In this phase I study, standardized protocols were developed for cell collection, separation, large‐scale preparation, transportation and infusion to make cultured MPs clinically applicable. In addition, a quality control protocol was established for cultured MPs that included the evaluation of apoptosis‐related gene expression, telomerase activity, chromosome karyotypes, cell viability and tumorigenicity. Functional‐related items were also evaluated by the colony forming unit‐MK assay, and the MP content in the injection was determined by surface marker expression.
The MP injection was certified by the Chinese Institute of Pharmaceutical and Biological Products. The clinical trial was approved by the State Food and Drug Administration (SFDA, approval number: 2006 l00711), and a supplementary approval document (approval number: 2009b00528) was obtained in 2009. In accordance with the new policy requirements, follow‐up phase II and III studies were conducted under a multicenter cooperation agreement and with the class III medical device license issued by the Ministry of Health of the General Logistics Department in 2011. And in 2014, this advanced‐stage trial is registered under NCT02241031 at ClinicalTrials.gov.
4. HURDLES AND SOLUTIONS REGARDING THE TRANSLATION OF CULTURED RBCs AND PLATELETS
By analyzing the progress made on the clinical translation of CB‐HSPC‐derived RBCs and platelets (or their progenitors), we found a gap between benchtop studies and bedside applications that is widely prevalent throughout the entire field of stem cell translational medicine.
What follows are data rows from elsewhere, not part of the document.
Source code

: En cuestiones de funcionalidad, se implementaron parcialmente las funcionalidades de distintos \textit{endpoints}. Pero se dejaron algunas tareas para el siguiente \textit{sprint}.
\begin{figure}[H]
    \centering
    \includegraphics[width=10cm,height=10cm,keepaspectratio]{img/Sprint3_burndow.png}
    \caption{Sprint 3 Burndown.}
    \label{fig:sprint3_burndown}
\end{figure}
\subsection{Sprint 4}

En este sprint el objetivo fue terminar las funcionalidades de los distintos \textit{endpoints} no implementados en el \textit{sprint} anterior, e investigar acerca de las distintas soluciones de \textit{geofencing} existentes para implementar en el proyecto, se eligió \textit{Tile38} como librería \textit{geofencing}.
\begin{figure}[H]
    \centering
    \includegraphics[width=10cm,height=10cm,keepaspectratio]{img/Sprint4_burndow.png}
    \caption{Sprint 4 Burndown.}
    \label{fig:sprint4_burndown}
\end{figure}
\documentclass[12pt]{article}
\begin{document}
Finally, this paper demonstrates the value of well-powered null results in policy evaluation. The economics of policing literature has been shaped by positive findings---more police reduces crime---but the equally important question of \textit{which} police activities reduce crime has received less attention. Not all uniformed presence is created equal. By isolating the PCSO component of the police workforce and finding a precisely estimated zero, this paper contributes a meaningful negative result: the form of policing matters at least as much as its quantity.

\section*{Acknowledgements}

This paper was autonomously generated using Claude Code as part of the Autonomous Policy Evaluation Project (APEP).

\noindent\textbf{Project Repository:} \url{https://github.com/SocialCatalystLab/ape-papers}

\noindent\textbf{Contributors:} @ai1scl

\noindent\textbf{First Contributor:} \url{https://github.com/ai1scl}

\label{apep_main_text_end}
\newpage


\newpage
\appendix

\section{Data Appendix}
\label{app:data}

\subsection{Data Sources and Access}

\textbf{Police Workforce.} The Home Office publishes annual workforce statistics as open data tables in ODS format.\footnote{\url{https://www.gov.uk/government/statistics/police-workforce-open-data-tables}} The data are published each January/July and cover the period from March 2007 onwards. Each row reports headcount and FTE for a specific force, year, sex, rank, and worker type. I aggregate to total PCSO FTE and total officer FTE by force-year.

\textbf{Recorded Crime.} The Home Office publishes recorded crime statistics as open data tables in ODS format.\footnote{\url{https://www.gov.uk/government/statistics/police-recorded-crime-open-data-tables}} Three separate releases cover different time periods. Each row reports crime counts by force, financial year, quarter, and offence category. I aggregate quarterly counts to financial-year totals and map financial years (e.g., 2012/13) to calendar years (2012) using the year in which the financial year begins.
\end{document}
To date, nearly 8000 clinical trials on stem cells have been registered and implemented internationally, but more than 80% of these trials are still in phase I/II, and only a small portion have entered phase III/IV. The lack of standards for stem cell and stem cell derivative sources, isolation, operation, quality control, administration, in vivo tracing, safety and efficacy evaluation have created technical problems for stem cell therapies. Reliable stem cell therapies require the implementation of policies regarding the regulation of stem cell clinical trial management, approval and access.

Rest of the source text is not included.